## Entries supplied
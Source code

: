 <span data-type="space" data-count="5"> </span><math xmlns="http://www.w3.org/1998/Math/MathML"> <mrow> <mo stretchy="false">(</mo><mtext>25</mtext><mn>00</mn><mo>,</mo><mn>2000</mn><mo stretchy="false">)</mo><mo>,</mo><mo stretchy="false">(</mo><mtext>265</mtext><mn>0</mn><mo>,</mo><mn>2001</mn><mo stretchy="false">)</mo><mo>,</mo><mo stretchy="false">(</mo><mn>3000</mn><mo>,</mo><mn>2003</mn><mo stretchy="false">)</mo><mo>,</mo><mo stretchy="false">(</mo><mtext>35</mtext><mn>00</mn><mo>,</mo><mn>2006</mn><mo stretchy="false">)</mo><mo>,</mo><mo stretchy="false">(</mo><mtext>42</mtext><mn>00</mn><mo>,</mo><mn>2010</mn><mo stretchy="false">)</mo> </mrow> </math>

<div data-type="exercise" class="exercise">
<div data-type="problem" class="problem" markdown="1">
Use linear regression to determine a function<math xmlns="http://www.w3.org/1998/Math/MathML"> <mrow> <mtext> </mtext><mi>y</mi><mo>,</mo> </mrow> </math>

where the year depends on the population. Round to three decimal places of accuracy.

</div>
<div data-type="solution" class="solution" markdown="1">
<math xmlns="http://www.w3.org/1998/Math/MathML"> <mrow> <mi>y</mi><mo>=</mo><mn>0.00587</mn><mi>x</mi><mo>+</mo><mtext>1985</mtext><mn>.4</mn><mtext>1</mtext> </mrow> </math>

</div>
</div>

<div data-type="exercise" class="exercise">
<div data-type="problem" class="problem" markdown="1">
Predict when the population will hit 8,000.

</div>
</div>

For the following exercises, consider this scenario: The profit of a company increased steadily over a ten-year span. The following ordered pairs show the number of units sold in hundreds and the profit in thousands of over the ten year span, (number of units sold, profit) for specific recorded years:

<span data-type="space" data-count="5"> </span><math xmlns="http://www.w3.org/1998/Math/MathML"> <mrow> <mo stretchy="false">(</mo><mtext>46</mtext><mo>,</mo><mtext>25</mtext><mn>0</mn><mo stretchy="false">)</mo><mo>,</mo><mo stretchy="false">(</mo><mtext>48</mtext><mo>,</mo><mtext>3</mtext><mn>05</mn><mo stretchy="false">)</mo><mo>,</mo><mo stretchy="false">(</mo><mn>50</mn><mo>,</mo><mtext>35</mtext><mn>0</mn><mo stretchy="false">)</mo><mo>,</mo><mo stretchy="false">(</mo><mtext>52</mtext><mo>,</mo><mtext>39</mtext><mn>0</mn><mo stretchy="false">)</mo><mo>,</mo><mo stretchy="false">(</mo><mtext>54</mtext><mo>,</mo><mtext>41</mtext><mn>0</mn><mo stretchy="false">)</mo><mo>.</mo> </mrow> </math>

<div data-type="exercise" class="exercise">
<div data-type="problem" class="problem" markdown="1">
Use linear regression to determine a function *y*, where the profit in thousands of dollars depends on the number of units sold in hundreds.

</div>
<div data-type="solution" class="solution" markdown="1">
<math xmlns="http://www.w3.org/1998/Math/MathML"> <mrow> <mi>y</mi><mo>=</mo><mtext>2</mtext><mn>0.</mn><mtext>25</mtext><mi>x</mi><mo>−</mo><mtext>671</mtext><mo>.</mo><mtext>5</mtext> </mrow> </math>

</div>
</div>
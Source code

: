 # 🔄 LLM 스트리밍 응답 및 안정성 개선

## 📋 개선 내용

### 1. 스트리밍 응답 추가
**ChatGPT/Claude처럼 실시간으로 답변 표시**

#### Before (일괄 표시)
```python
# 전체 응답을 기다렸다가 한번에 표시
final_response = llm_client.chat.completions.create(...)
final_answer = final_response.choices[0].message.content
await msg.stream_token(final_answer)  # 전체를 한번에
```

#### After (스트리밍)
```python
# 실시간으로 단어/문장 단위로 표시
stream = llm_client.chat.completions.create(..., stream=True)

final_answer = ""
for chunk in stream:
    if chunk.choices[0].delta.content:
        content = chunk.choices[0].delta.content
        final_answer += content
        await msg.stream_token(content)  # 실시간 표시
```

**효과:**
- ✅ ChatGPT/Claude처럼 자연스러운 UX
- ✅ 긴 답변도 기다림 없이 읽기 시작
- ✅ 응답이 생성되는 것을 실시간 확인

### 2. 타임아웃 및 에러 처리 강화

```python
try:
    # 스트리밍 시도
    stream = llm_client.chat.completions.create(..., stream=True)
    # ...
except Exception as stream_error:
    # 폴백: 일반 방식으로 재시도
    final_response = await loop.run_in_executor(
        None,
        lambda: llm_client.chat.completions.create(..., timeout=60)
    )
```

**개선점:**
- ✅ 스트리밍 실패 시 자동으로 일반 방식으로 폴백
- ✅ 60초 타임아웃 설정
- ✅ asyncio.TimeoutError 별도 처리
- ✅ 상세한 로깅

## Exercise description
Find how many lines in the preceding listing contain the word "depends", and answer with that number only.

## Answer box
2